Clearly one of those transactions should abort, because that will happen
in either serialized order. But I don't see where any lock is stored,
nor how the conflict is detected.

There has been a lot of theoretical discussion on this matter, but I'd
like to know how it will work in this specific case. You can't merely
lock a few index pages, because the INSERT might put the tuple in
another page.

I'm still trying to catch up on this discussion as well as relevant
papers, but this question has been on my mind.

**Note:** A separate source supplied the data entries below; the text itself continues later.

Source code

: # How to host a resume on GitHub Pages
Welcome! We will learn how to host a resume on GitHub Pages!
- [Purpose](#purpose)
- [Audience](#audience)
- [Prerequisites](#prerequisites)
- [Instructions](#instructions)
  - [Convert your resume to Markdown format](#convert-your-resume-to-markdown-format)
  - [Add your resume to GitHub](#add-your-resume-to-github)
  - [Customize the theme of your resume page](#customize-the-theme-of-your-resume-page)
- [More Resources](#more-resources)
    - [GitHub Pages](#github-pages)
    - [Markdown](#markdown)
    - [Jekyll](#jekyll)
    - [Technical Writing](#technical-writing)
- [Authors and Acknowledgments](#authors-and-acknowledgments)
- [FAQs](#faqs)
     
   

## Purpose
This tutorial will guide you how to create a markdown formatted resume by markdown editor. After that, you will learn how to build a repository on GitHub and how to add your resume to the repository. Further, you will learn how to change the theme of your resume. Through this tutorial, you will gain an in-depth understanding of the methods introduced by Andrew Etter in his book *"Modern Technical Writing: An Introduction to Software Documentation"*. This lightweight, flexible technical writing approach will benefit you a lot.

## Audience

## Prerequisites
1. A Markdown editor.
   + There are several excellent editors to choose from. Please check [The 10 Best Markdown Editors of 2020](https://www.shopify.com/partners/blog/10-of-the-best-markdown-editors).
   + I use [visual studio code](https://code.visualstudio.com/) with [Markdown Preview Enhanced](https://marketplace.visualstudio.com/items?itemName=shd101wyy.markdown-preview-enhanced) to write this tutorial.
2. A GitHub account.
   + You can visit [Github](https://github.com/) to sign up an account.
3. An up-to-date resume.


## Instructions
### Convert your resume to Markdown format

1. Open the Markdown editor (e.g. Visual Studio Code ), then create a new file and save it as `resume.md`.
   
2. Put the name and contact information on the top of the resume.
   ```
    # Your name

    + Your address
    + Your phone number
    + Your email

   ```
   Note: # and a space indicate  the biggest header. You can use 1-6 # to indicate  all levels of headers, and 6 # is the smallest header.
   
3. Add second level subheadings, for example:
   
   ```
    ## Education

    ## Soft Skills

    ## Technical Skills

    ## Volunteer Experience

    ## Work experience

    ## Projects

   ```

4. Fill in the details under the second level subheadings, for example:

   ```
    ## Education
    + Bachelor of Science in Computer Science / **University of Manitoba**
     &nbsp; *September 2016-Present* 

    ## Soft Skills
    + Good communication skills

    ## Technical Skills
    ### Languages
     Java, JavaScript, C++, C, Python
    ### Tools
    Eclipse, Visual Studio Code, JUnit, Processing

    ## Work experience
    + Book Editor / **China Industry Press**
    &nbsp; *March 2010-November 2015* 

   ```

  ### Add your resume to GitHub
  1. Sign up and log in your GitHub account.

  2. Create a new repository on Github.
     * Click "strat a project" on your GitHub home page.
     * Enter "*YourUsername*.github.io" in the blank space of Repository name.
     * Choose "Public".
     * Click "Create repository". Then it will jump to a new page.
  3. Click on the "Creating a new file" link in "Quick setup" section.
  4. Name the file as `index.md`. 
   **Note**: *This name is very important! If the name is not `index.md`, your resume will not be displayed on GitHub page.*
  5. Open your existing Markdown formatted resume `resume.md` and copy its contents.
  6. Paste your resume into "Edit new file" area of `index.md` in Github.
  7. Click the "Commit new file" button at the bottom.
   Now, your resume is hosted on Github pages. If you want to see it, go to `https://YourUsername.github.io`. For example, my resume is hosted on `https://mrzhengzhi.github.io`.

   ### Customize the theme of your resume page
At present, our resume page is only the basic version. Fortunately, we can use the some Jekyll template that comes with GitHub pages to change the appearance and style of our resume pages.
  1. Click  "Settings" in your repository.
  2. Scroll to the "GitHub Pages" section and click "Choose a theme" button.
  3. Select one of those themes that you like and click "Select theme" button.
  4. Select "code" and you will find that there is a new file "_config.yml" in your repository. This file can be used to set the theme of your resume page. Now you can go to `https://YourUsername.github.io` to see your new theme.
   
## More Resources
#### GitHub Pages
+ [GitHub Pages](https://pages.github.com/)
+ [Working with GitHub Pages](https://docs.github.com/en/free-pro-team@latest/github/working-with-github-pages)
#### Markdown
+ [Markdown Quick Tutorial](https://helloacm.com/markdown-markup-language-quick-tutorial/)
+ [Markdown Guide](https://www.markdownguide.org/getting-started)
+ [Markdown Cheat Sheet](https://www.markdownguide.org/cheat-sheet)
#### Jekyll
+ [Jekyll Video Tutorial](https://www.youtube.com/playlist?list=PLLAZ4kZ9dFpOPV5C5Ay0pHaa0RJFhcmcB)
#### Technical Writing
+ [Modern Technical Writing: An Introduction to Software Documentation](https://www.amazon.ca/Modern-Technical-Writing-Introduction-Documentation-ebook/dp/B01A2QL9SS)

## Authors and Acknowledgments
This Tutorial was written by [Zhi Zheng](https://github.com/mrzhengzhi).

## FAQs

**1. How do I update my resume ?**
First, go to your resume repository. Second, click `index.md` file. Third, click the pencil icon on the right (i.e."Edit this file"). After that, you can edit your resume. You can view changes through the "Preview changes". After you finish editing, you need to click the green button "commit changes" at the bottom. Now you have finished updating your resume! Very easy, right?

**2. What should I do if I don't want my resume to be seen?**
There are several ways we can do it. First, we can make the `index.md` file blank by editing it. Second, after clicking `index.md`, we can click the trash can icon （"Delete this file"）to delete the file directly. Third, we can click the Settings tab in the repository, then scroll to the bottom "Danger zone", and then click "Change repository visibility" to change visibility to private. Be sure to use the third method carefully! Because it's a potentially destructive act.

One approach that might work for GiST is to get some kind of lock
(SIREAD?) on the predicates for the pages that the search does not
match. That way, the conflict can be detected if an INSERT tries to
update the predicate of a page to something that the search may have
matched.

If the index was GIN instead of GiST, I think the fastupdate feature
would cause a problem, though (as Greg brought up). Fastupdate may need
to be disabled when using truly serializable transactions.